Mary River Cod
- Conservation status: Endangered (IUCN 3.1)

Scientific classification
- Kingdom: Animalia
- Phylum: Chordata
- Class: Actinopterygii
- Order: Centrarchiformes
- Family: Percichthyidae
- Genus: Maccullochella
- Species: M. mariensis
- Binomial name: Maccullochella mariensis Rowland, 1993
- Synonyms: Maccullochella peelii mariensis Rowland, 1993;

= Mary River cod =

- Authority: Rowland, 1993
- Conservation status: EN
- Synonyms: Maccullochella peelii mariensis Rowland, 1993

Species of fish

The Mary River cod (Maccullochella mariensis) is a species of temperate perch native to the coastal Mary River system of southern Queensland, Australia. Mary River cod are one of Australia's most endangered freshwater fishes and are notable for being the most northerly of the four Maccullochella cods found or once found in coastal river systems of eastern Australia.

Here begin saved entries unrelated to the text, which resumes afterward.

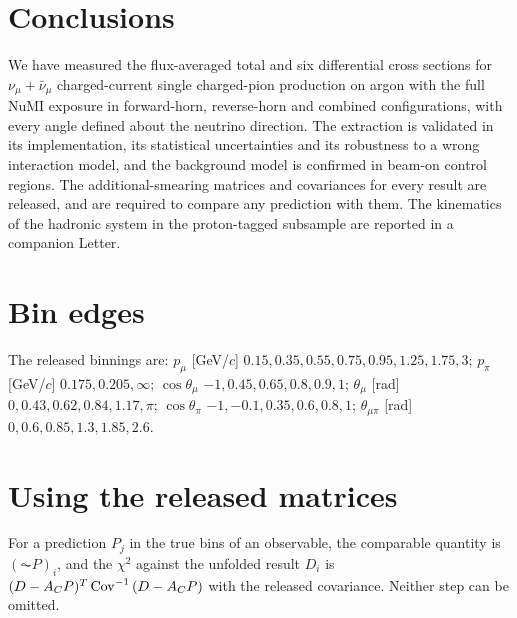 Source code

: \documentclass[aps,prd,twocolumn,superscriptaddress,nofootinbib,floatfix]{revtex4-2}
\begin{document}
\section{Conclusions}

We have measured the flux-averaged total and six differential cross sections for
$\nu_\mu+\bar\nu_\mu$ charged-current single charged-pion production on argon with the full
\uboone{} NuMI exposure in forward-horn, reverse-horn and combined configurations, with every
angle defined about the neutrino direction. The extraction is validated in its implementation, its
statistical uncertainties and its robustness to a wrong interaction model, and the background model
is confirmed in beam-on control regions. The additional-smearing matrices and covariances for every
result are released, and are required to compare any prediction with them. The kinematics of the
hadronic system in the proton-tagged subsample are reported in a companion Letter.

\begin{acknowledgments}
\end{acknowledgments}

\appendix
\section{Bin edges}
The released binnings are: $p_\mu$ [GeV/$c$] $0.15,0.35,0.55,0.75,0.95,1.25,1.75,3$;
$p_\pi$ [GeV/$c$] $0.175,0.205,\infty$; $\cos\theta_\mu$ $-1,0.45,0.65,0.8,0.9,1$;
$\theta_\mu$ [rad] $0,0.43,0.62,0.84,1.17,\pi$; $\cos\theta_\pi$ $-1,-0.1,0.35,0.6,0.8,1$;
$\theta_{\mu\pi}$ [rad] $0,0.6,0.85,1.3,1.85,2.6$.

\section{Using the released matrices}
For a prediction $P_j$ in the true bins of an observable, the comparable quantity is
$(\AC P)_i$, and the $\chi^2$ against the unfolded result $D_i$ is
$(D-\AC P)^T\,{\rm Cov}^{-1}\,(D-\AC P)$ with the released covariance. Neither step can be omitted.


\end{document}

The endangered status of the fish was one of the reasons that the Traveston Crossing Dam was not able to be built.

The species is very territorial, staying in the same spot for 98% of the time, leaving only to feed and breed.

==Description==
The Mary River cod is a large fish recorded up to almost 40 kg and 120 cm in the early years of European settlement, but now are mostly less than 5 kg and 70 cm.

Very similar in appearance to Murray cod and eastern freshwater cod, they are striking looking, golden-yellow to dark green or brown, deep-bodied fish with dark green to black mottling. Curiously, Mary River cod have a slightly shorter, thicker caudal peduncle (tail wrist) than the other cod species.

==Conservation==
The Mary River Cod is listed as Endangered under the Environment Protection and Biodiversity Conservation Act 1999 and is estimated to only occur in less than 30% of its historic range.

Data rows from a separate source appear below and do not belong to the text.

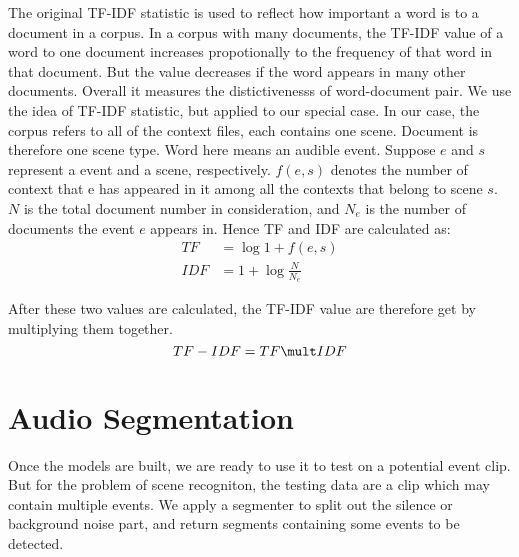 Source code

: The original TF-IDF statistic is used to reflect how important a word is to a document in a corpus. 
In a corpus with many documents, the TF-IDF value of a word to one document increases propotionally to the frequency of that word in that document. 
But the value decreases if the word appears in many other documents. 
Overall it measures the distictivenesss of word-document pair. 
We use the idea of TF-IDF statistic, but applied to our special case. 
In our case, the corpus refers to all of the context files, each contains one scene. 
Document is therefore one scene type. 
Word here means an audible event. 
Suppose $e$ and $s$ represent a event and a scene, respectively. 
$f(e,s)$ denotes the number of context that e has appeared in it among all the contexts that belong to scene $s$.  
$N$ is the total document number in consideration, and $N_e$ is the number of documents the event $e$ appears in. 
Hence TF and IDF are calculated as: 
\begin{equation}
\begin{split}
 TF &= \log{1+f(e,s)} \\ 
 IDF &= 1 + \log{\frac{N}{N_e}}
\end{split}
\end{equation} 

After these two values are calculated, the TF-IDF value are therefore get by multiplying them together. 
\begin{equation}
 TF-IDF = TF \mult IDF 
\end{equation}

\section{Audio Segmentation}
Once the models are built, we are ready to use it to test on a potential event clip. 
But for the problem of scene recogniton, the testing data are a clip which may contain multiple events. 
We apply a segmenter to split out the silence or background noise part, and return segments containing some events to be detected.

Incredibly abundant at the time of the first European settlement, Mary River Cod were grossly overfished with nets, lines, and explosives by the early European settlers and, as with other Maccullochella cods, were even used as pig feed. This overfishing, combined with the massive siltation of their habitats by land clearing, destruction of riparian vegetation and cattle trampling river banks, and dams and weirs blocking migration, rapidly caught up with this large, slow-growing, long-lived Maccullochella cod species, as it has with all its close relatives. It is estimated that just 600 individuals survived in the wild in the 1980s.

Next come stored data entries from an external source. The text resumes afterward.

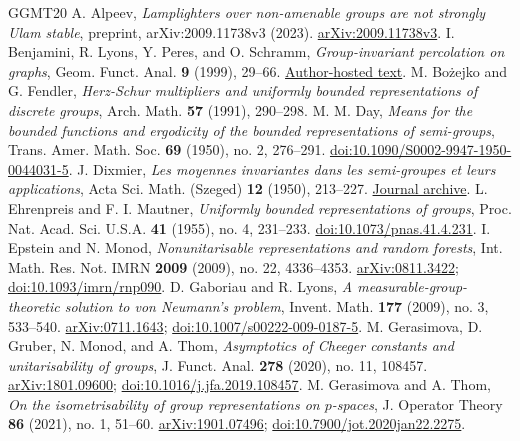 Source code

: \documentclass[a4paper,11pt]{amsproc}
\numberwithin{equation}{section}
\theoremstyle{definition}
\begin{document}
\enlargethispage{2\baselineskip}
\begin{thebibliography}{GGMT20}
 A. Alpeev, \emph{Lamplighters over non-amenable groups are not strongly Ulam stable}, preprint, arXiv:2009.11738v3 (2023). \href{https://arxiv.org/abs/2009.11738v3}{arXiv:2009.11738v3}.
 I. Benjamini, R. Lyons, Y. Peres, and O. Schramm, \emph{Group-invariant percolation on graphs}, Geom. Funct. Anal. \textbf{9} (1999), 29--66. \href{https://rdlyons.pages.iu.edu/pdf/invar.pdf}{Author-hosted text}.
 M. Bo\.{z}ejko and G. Fendler, \emph{Herz-Schur multipliers and uniformly bounded representations of discrete groups}, Arch. Math. \textbf{57} (1991), 290--298.
 M. M. Day, \emph{Means for the bounded functions and ergodicity of the bounded representations of semi-groups}, Trans. Amer. Math. Soc. \textbf{69} (1950), no. 2, 276--291. \href{https://doi.org/10.1090/S0002-9947-1950-0044031-5}{doi:10.1090/S0002-9947-1950-0044031-5}.
 J. Dixmier, \emph{Les moyennes invariantes dans les semi-groupes et leurs applications}, Acta Sci. Math. (Szeged) \textbf{12} (1950), 213--227. \href{https://acta.bibl.u-szeged.hu/13605/}{Journal archive}.
 L. Ehrenpreis and F. I. Mautner, \emph{Uniformly bounded representations of groups}, Proc. Nat. Acad. Sci. U.S.A. \textbf{41} (1955), no. 4, 231--233. \href{https://doi.org/10.1073/pnas.41.4.231}{doi:10.1073/pnas.41.4.231}.
 I. Epstein and N. Monod, \emph{Nonunitarisable representations and random forests}, Int. Math. Res. Not. IMRN \textbf{2009} (2009), no. 22, 4336--4353. \href{https://arxiv.org/abs/0811.3422}{arXiv:0811.3422}; \href{https://doi.org/10.1093/imrn/rnp090}{doi:10.1093/imrn/rnp090}.
 D. Gaboriau and R. Lyons, \emph{A measurable-group-theoretic solution to von Neumann's problem}, Invent. Math. \textbf{177} (2009), no. 3, 533--540. \href{https://arxiv.org/abs/0711.1643}{arXiv:0711.1643}; \href{https://doi.org/10.1007/s00222-009-0187-5}{doi:10.1007/s00222-009-0187-5}.
 M. Gerasimova, D. Gruber, N. Monod, and A. Thom, \emph{Asymptotics of Cheeger constants and unitarisability of groups}, J. Funct. Anal. \textbf{278} (2020), no. 11, 108457. \href{https://arxiv.org/abs/1801.09600}{arXiv:1801.09600}; \href{https://doi.org/10.1016/j.jfa.2019.108457}{doi:10.1016/j.jfa.2019.108457}.
 M. Gerasimova and A. Thom, \emph{On the isometrisability of group representations on $p$-spaces}, J. Operator Theory \textbf{86} (2021), no. 1, 51--60. \href{https://arxiv.org/abs/1901.07496}{arXiv:1901.07496}; \href{https://doi.org/10.7900/jot.2020jan22.2275}{doi:10.7900/jot.2020jan22.2275}.

\end{thebibliography}
\end{document}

Outside of a few stocked Queensland impoundments- upstream of the walls of Cressbrook, Hinze, Maroon, Moogerah, North Pine, Somerset, and Wivenhoe Dams and lakes Dyer (Bill Gunn dam) and Clarendon- the fish is a no-take species, and any caught should be carefully released. A strict bag limit of one fish with a minimum size of 50 cm applies to the stocked impoundments.

==Classification==
Taxonomically, the Mary River cod was originally described as a subspecies of the Murray cod, Maccullochella peelii based on studies of muscle proteins and enzymes.

As of 2010, after studies of mitochondrial and nuclear DNA, the Mary River cod has been raised to full species status. This research reveals the Mary River cod's closest relative is the eastern freshwater cod (Maccullochella ikei) of the Clarence River system.